Mama diam, menatap menantunya dengan mata yang --lagi-lagi-- berkaca-kaca.

"Boleh mama peluk Salma?" Tak menjawab, Salma langsung memeluk ibu mertuanya, yang menangis sesenggukan di bahu menantu kesayangan. Salma mengusap lembut punggung mama sampai beliau merasa lega.

Satu kecupan mama berikan di kening Salma, kemudian menggenggam kedua tangan gadis cantik itu.

"Mama dan papa yang minta maaf, Sal. Selama ini mama dan papa terlalu memanjakan Andro dan Rea. Dari kecil kami terbiasa memiliki hal-hal yang tak dimiliki orang lain. Meski demikian, saat dewasa kami tak mau memakai fasilitas dari orang tua. Kami melakukan hal yang sama pada Andro dan Rea, sejak kecil mereka mudah memiliki apa yang mereka inginkan. Sayangnya kami belum sempat mengajarkan kepada mereka tentang kemandirian, khususnya finansial. Apalagi tentang bagaimana di akhirat nanti. Semua cuma soal duniawi.
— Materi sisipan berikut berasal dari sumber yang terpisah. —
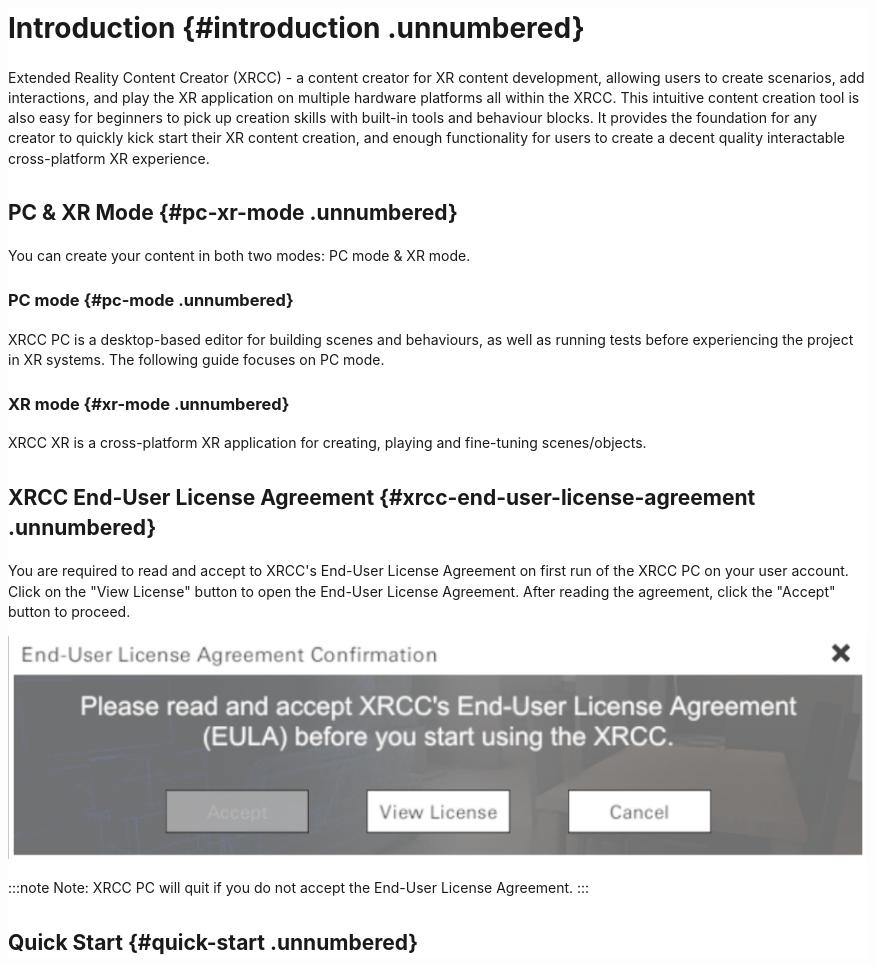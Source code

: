 

# Introduction {#introduction .unnumbered}

Extended Reality Content Creator (XRCC) - a content creator for XR content development, allowing users to create scenarios, add interactions, and play the XR application on multiple hardware platforms all within the XRCC. This intuitive content creation tool is also easy for beginners to pick up creation skills with built-in tools and behaviour blocks. It provides the foundation for any creator to quickly kick start their XR content creation, and enough functionality for users to create a decent quality interactable cross-platform XR experience. 

## PC & XR Mode {#pc-xr-mode .unnumbered}

You can create your content in both two modes: PC mode & XR mode.

### PC mode {#pc-mode .unnumbered}

XRCC PC is a desktop-based editor for building scenes and behaviours, as well as running tests before experiencing the project in XR systems. The following guide focuses on PC mode.

### XR mode {#xr-mode .unnumbered}

XRCC XR is a cross-platform XR application for creating, playing and fine-tuning scenes/objects.

## XRCC End-User License Agreement {#xrcc-end-user-license-agreement .unnumbered}

You are required to read and accept to XRCC's End-User License Agreement on first run of the XRCC PC on your user account. Click on the "View License" button to open the End-User License Agreement. After reading the agreement, click the "Accept" button to proceed.

![](./media/media/image2.png)



:::note
Note: XRCC PC will quit if you do not accept the End-User License Agreement.
:::

## Quick Start {#quick-start .unnumbered}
"Kemandirian mereka terjadi bahkan karena terpaksa. Boleh dibilang kecelakaan, sebab terjadi karena kebencian kepada papanya. Mungkin juga kepada mama. Mereka menjauh dari kami, menjauh dari rumah, berusaha untuk bisa hidup sendiri. Alhamdulillah mereka bisa, tapi tidak dalam hal finansial. Mereka cuma menjauh secara fisik dan hati, tapi untuk yang satu itu, kami masih terus mendukung secara penuh.

"Allah Maha Baik. Keluarga kami kembali utuh, lalu Allah menyadarkan kami berdua bahwa dunia bukan segalanya, dan Allah berikan pula hadiah terbaik untuk anak-anak kami, untuk Andro dan Rea. Allah berikan pasangan-pasangan yang solih solihah, yang hidupnya sederhana, sehingga mau tak mau merubah kebiasaan mereka berdua.

"Untuk hal ini, kami harus mengakui bahwa kami gagal sebagai orang tua, Sal. Kami cuma nggandul aja sama kamu, sama Dimas, untuk mengajari anak-anak kami tentang hidup yang sederhana dan mandiri, yang tidak melulu tentang urusan duniawi. Maafkan mama dan papa, ya, Sal." Gantian Salma yang menumpahkan air mata. Ia merasa lancang, tapi justru mama yang berterima kasih padanya.

Mama lalu bercerita banyak, tentang badai yang pernah hampir menenggelamkan biduk keluarga Antariksa. Menjauhkan anak-anak dari sisi orang tuanya. Menjadikan Andro dan Rea anak yang lupa pada rumahnya. Bahwa kenyamanan fisik menjadi tak ada arti jika kenyamanan hati tidak terpenuhi.

"Nggak semuanya salah Iksa. Mama juga punya andil menyebabkan itu semua, Salma." Mama membuat pembelaan untuk papa.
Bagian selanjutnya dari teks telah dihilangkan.